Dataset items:
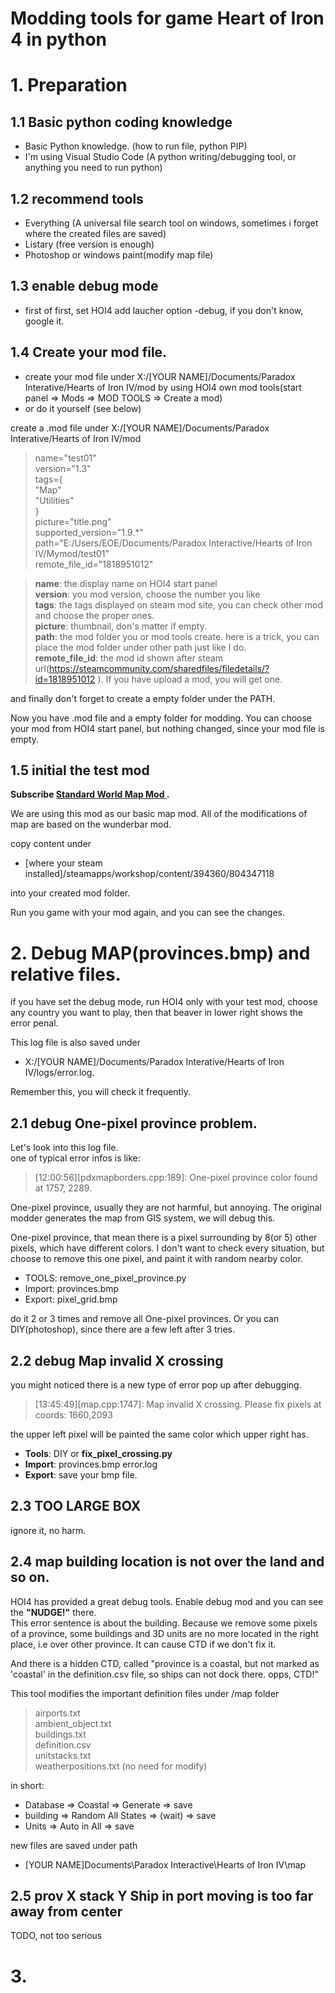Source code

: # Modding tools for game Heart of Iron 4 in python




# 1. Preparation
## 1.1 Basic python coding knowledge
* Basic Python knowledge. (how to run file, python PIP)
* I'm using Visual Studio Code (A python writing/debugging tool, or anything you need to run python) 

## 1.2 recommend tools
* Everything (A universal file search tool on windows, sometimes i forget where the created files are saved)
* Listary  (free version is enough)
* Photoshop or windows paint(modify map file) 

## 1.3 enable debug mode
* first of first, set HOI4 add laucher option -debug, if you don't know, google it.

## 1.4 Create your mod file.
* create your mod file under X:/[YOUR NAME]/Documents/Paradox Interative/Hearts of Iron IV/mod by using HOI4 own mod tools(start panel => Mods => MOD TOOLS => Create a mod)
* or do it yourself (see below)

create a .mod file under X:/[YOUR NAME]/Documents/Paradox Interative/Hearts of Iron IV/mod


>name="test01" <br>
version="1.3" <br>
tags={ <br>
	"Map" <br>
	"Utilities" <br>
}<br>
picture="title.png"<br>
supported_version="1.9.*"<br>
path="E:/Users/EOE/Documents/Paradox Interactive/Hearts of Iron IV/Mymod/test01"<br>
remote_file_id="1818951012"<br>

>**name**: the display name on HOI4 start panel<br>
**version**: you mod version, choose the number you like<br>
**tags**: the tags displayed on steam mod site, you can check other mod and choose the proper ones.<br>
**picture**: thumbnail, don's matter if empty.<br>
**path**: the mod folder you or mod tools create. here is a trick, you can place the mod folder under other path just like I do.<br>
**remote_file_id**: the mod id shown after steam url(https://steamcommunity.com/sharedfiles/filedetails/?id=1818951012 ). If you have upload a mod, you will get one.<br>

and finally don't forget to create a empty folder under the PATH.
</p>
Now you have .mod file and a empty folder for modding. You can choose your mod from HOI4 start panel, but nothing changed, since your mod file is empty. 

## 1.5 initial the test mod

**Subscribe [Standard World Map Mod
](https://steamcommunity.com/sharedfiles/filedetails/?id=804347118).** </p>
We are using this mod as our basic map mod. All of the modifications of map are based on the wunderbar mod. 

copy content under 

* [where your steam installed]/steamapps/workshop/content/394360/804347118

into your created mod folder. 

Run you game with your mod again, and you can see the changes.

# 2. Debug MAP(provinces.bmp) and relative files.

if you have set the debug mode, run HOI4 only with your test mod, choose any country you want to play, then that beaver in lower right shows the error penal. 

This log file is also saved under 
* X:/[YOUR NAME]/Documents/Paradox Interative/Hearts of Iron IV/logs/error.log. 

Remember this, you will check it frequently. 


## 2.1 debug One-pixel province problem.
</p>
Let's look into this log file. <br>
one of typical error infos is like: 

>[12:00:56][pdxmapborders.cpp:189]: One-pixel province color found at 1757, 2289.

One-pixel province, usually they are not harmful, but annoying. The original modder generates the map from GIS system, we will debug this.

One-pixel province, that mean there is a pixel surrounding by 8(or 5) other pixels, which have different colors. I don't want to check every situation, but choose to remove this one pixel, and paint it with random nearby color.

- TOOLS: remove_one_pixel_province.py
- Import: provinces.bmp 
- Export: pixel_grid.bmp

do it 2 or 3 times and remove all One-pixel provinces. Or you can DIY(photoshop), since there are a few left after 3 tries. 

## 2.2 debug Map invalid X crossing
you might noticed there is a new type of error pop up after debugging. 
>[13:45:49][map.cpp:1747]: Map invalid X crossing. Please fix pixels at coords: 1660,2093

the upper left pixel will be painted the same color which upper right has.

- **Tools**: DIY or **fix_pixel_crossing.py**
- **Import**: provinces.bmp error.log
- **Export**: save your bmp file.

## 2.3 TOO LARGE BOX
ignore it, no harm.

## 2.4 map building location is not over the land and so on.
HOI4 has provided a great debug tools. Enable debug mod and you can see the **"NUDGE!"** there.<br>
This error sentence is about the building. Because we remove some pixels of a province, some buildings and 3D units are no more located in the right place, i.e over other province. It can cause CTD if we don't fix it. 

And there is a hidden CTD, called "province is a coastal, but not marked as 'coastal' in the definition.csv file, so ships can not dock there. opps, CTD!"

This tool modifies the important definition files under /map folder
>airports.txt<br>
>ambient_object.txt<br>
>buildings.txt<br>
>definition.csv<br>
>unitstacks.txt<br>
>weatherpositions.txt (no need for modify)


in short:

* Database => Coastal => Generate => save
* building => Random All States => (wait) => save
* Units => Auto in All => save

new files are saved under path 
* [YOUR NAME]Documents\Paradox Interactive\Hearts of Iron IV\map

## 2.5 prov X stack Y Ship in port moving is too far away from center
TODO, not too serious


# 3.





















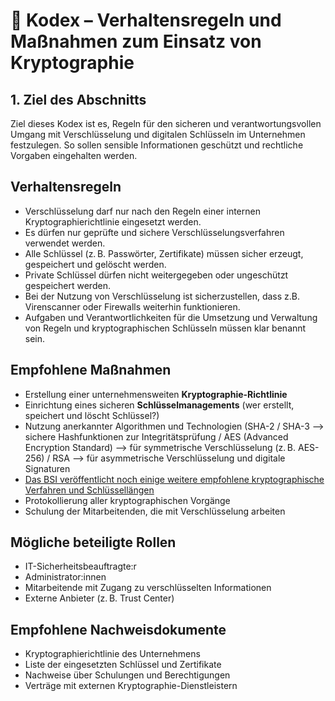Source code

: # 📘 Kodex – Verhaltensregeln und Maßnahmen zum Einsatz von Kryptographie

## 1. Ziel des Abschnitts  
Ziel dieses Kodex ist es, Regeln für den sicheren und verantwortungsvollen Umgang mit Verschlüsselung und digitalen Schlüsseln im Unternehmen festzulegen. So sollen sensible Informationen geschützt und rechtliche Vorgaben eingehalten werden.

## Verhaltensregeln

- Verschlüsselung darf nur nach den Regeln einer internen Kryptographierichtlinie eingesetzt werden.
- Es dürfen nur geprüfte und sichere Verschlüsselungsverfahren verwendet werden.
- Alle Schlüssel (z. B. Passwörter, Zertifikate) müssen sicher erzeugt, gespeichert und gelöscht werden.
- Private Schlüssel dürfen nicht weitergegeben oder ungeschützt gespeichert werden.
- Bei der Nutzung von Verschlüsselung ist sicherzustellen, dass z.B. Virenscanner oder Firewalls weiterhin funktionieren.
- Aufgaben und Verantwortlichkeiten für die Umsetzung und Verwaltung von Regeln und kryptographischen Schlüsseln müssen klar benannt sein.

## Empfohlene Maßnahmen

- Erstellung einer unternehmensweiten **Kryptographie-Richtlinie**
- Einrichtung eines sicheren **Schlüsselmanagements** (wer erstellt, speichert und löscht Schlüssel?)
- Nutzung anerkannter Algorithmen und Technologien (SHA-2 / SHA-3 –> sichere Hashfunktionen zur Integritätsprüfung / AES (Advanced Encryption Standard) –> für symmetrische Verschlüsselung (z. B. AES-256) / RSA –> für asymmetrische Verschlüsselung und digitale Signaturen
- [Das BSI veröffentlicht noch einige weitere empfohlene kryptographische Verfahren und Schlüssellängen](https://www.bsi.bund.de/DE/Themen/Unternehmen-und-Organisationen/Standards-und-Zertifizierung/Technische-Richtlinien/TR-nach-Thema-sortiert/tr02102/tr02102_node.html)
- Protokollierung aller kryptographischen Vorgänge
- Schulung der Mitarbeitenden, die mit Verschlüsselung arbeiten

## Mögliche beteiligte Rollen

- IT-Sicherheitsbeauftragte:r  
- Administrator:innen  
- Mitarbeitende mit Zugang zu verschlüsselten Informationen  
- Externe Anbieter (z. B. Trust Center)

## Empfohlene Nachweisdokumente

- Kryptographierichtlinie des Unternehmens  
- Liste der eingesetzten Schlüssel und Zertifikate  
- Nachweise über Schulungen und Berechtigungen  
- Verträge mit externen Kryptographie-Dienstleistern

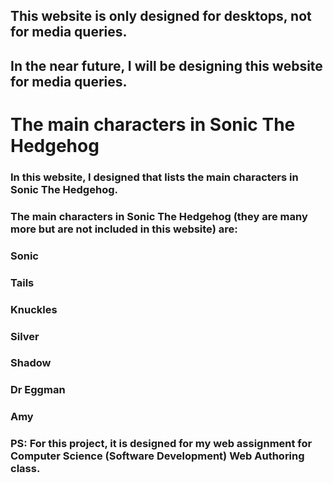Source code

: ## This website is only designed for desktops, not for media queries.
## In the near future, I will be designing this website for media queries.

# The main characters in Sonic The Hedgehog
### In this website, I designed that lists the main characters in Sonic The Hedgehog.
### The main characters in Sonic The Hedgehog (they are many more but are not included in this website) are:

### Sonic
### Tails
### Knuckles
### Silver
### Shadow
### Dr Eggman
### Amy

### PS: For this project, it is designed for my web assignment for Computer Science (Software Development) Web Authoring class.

WORK ITEM:
The number of lines in the data that hold "queries" is all that should be given.

SOLUTION TO THIS PROBLEM:
2